▸ EXERCISE PROMPT
Below are records; copy every line in them that holds the word "sigma".

(Dataset entries)
*** Begin section ***

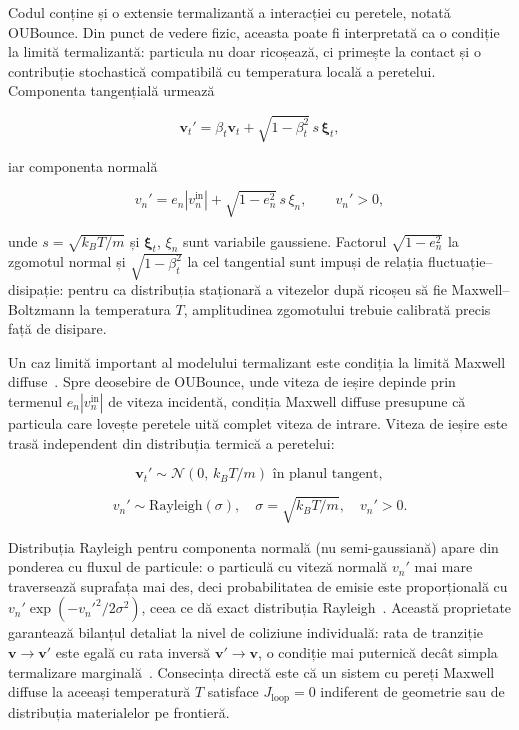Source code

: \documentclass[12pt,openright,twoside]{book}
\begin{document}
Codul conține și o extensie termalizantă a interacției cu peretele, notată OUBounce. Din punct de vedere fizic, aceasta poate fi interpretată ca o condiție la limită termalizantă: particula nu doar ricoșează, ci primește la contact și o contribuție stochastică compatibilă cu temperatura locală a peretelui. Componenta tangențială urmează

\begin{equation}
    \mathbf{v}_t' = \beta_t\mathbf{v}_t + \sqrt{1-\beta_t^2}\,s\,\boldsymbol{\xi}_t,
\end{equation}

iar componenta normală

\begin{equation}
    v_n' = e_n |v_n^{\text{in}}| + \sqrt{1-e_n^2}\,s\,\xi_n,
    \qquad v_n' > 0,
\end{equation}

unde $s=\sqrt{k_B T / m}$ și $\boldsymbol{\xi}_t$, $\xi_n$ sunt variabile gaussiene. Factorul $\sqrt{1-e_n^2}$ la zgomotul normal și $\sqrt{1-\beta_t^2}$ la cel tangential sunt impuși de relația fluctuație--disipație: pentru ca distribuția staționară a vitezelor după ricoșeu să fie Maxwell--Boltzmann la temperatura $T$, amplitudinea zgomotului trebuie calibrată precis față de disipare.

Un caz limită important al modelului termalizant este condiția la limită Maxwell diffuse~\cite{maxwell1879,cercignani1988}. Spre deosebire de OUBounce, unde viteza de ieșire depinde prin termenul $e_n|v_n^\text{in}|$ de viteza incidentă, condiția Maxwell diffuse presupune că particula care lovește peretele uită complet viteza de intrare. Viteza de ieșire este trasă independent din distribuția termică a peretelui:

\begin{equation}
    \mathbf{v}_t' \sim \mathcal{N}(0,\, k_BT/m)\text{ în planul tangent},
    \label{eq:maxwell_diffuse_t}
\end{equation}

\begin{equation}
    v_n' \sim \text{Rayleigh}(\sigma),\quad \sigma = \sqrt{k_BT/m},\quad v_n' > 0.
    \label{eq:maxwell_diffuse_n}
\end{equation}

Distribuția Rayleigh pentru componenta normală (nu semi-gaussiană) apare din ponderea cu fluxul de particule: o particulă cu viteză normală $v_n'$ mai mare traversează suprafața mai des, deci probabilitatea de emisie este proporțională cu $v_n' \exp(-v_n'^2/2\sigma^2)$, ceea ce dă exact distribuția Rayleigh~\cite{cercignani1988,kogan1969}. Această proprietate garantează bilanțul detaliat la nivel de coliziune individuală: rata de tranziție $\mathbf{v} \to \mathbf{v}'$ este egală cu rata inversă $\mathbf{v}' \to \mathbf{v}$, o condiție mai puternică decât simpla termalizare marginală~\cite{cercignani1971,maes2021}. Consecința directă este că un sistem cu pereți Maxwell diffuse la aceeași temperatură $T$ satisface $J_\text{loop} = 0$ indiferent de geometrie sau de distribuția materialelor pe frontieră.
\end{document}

*** End section ***

▸ OUTPUT
    v_n' \sim \text{Rayleigh}(\sigma),\quad \sigma = \sqrt{k_BT/m},\quad v_n' > 0.
Distribuția Rayleigh pentru componenta normală (nu semi-gaussiană) apare din ponderea cu fluxul de particule: o particulă cu viteză normală $v_n'$ mai mare traversează suprafața mai des, deci probabilitatea de emisie este proporțională cu $v_n' \exp(-v_n'^2/2\sigma^2)$, ceea ce dă exact distribuția Rayleigh~\cite{cercignani1988,kogan1969}. Această proprietate garantează bilanțul detaliat la nivel de coliziune individuală: rata de tranziție $\mathbf{v} \to \mathbf{v}'$ este egală cu rata inversă $\mathbf{v}' \to \mathbf{v}$, o condiție mai puternică decât simpla termalizare marginală~\cite{cercignani1971,maes2021}. Consecința directă este că un sistem cu pereți Maxwell diffuse la aceeași temperatură $T$ satisface $J_\text{loop} = 0$ indiferent de geometrie sau de distribuția materialelor pe frontieră.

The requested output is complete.